_Exercise material_

..........

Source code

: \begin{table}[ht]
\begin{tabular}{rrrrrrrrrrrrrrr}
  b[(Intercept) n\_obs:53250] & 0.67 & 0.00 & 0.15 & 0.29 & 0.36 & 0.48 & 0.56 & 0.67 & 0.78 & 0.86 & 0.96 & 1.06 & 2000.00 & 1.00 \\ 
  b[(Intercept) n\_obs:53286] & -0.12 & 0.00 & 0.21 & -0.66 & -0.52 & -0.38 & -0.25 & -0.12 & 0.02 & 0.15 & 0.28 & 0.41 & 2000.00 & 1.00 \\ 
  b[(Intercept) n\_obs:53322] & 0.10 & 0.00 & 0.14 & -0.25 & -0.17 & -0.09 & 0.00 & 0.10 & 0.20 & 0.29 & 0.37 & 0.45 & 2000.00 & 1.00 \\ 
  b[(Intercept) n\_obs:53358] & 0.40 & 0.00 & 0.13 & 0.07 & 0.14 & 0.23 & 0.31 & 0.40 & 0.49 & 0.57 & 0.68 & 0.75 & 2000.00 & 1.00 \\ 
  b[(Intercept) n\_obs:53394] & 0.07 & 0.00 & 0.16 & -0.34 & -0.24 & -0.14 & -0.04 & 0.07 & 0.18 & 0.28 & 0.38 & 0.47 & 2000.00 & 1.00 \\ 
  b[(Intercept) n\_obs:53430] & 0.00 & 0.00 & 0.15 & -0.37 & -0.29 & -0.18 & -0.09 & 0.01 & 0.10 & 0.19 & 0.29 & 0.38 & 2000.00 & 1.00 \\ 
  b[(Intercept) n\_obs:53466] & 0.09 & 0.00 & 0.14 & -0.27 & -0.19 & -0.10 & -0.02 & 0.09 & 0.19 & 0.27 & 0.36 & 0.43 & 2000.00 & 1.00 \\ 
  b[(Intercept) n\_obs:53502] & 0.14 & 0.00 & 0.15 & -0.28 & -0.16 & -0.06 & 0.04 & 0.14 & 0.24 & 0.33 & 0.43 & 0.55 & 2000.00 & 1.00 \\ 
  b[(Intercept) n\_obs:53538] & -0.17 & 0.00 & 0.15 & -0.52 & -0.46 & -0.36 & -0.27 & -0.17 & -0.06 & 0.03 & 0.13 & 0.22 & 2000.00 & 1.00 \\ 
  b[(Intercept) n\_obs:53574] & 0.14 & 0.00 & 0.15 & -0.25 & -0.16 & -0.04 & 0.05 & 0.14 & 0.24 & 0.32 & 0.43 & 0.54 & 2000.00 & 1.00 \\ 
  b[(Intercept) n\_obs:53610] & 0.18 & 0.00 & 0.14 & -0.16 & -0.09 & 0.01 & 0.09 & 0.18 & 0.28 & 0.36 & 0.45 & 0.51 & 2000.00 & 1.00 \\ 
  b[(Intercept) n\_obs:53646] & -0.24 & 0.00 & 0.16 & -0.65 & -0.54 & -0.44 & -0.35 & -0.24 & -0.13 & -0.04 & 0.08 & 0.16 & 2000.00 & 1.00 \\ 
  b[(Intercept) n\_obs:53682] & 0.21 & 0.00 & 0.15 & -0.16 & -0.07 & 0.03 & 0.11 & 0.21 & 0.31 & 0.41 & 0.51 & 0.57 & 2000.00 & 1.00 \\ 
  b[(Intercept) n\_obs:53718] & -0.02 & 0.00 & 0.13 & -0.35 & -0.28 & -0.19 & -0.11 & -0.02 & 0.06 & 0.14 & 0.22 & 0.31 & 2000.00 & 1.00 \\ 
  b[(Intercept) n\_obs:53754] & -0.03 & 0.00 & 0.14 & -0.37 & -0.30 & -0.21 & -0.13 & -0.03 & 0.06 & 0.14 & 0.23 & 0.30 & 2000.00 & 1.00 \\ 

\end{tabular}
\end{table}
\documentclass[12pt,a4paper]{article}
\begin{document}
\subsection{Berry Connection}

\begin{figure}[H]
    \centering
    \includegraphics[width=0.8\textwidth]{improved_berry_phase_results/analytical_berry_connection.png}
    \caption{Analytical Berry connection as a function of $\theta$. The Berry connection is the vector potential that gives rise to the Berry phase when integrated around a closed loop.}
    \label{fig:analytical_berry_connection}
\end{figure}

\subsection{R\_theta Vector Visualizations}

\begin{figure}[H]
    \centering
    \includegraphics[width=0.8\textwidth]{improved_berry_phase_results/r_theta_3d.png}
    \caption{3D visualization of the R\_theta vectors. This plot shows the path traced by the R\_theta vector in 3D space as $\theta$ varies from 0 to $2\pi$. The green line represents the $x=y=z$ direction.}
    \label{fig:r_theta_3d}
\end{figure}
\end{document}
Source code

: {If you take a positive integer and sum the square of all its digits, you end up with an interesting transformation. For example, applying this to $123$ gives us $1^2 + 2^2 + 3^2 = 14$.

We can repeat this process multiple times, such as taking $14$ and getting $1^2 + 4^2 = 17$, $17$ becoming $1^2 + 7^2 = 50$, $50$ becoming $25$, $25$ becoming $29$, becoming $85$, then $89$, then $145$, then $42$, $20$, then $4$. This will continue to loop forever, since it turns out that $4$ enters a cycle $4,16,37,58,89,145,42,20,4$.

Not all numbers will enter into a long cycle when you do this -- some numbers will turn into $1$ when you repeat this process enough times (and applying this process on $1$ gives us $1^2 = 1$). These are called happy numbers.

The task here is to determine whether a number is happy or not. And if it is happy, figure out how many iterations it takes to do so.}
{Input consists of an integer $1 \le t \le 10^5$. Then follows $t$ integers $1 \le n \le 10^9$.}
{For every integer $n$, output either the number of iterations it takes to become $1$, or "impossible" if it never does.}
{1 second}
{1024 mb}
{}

..........

_Task_
Report how many lines in the listing above contain the string "caption", giving the number alone.

_Exercise solution_
2